Biotech entrepreneur Living Cell Technologies (LCT) says it
has traded some of its cells from its quarantine herd of New
Zealand pigs for a 10 percent stake in a US-based wound
healing company.
It has received the stake in CytoSolv Inc. in exchange for
restricted supply of choroid plexus cell clusters from its
New Zealand pig herd, which the company says is free of
modern pig diseases that might potentially be transferred
into human patients, because the pigs were marooned on a
sub-Antarctic island for nearly 200 years.
The New Zealand company has granted CytoSolv a non-exclusive,
non-transferable licence to use its broad choroid plexus
patents for wound healing.
LCT is running a clinical trial at Middlemore Hospital
treating eight diabetics with insulin-producing islet cells
from the pancreas of piglets, after research on both brain
and islet cell transplants from pigs was supported by New
Zealand taxpayers.
The company has also been working with a "bionic ear"
institute in Melbourne, to implant brain choroid plexus
cells, which produce neurotrophins, proteins that protect
brain and nerve cells from degeneration or injury, and use of
similar porcine cells has also been considered for an
incurable neurological illness, Huntington's disease.
But such implants would require years of clinical trials, and
in the meantime the company is already killing piglets to
obtain the islet cells for its diabetes treatments.
The piglets, farmed in quarantine at Invercargill for their
tissues, are descended from feral animals brought back after
the species was isolated on the Auckland Islands.
LCT has a few more pigs at a 16-animal site on the North
Shore in Auckland, which will soon have to be replaced with a
bigger operation.

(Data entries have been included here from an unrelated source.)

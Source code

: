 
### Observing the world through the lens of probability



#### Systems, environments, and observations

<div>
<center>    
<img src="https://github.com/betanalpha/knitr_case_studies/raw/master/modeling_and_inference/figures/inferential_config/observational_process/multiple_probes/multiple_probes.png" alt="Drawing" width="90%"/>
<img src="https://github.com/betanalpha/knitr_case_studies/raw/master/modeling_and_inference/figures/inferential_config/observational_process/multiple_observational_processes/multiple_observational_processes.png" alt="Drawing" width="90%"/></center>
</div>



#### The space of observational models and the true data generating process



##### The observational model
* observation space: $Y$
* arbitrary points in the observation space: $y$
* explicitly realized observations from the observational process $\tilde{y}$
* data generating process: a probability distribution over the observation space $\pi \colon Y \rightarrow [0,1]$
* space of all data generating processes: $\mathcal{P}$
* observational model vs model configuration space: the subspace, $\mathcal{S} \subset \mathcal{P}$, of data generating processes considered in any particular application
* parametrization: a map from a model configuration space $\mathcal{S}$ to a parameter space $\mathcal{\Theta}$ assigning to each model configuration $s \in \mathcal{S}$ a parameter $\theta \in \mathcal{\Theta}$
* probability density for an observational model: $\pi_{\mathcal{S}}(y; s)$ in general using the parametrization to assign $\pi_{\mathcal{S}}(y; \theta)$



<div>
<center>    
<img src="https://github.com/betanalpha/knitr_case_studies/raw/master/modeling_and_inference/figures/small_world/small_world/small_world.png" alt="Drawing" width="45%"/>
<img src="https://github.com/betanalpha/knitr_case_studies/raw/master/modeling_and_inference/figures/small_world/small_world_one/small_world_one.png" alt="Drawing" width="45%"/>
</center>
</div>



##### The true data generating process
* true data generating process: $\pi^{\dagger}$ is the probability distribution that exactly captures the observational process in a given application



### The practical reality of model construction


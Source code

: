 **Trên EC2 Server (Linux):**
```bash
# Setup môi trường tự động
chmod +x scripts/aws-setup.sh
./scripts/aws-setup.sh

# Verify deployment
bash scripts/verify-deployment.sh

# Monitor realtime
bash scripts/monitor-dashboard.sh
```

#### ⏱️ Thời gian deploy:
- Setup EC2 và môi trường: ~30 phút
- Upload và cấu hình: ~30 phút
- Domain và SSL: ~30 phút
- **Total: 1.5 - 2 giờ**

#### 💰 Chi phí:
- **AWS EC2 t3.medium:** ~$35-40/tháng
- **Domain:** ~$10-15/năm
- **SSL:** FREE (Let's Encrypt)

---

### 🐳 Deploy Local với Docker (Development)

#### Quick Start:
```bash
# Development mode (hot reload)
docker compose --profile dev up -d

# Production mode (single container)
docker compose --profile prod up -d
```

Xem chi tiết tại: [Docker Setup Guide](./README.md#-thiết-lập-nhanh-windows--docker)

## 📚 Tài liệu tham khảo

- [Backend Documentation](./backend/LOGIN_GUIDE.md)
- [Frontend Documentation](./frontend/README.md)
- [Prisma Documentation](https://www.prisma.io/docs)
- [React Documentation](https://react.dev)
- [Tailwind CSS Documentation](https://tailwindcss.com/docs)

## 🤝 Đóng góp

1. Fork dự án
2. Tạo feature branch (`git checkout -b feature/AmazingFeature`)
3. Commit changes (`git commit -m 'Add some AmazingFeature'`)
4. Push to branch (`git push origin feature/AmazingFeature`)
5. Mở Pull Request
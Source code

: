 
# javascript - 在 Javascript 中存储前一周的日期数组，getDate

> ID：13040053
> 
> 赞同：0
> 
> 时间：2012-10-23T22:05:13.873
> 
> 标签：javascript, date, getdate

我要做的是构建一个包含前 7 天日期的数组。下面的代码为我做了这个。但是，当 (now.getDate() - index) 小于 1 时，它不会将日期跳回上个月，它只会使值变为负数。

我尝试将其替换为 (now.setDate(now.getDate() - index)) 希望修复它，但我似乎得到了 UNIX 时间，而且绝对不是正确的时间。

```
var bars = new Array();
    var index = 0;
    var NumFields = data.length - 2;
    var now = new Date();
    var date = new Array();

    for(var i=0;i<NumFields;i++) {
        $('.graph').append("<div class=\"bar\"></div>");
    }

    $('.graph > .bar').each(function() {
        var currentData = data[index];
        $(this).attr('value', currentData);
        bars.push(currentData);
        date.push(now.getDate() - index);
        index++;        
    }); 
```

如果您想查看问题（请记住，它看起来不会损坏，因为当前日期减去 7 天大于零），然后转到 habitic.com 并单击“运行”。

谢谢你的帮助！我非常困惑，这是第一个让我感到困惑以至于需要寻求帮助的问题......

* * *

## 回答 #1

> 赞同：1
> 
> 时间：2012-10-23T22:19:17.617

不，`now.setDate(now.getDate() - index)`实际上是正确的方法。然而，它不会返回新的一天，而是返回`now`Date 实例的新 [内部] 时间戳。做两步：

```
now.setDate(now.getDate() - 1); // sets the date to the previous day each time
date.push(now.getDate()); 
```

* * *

It has looked at some bigger sites, but
they were a long way out of the city.
LCT executives have previously said they would require about
3600 pigs producing 18,000 male piglets for slaughter to
treat 1200 diabetics.
In addition to the choroid plexus cells, the company has also
been investigating whether human liver cells grown in test
tubes may be able to stop uncontrolled bleeding in
haemophiliacs.
CytoSolv -- a newly formed Rhode Island biomedical company
developing proprietary technology to address wound healing,
initially targeting diabetic ulcers -- is able to derive
wound-healing factors from porcine choroid plexus (CP) cells.
The cells normally secrete a variety of factors into the
cerebrospinal fluid that are responsible for growth,
differentiation, nurturing and maintenance of the brain, but
CytoSolv has demonstrated that a topical gel based on a
cocktail of these factors accelerates and improves the
quality of healing of open skin wounds, and it plans to
pursue pre-clinical development in the year ahead.
LCT chief executive Dr Paul Tan said: "Although this
collaboration is outside LCT's core business of live cell
implants, the topical use of secreted products from porcine
CP cells offers a potential revenue stream from supply of
cells."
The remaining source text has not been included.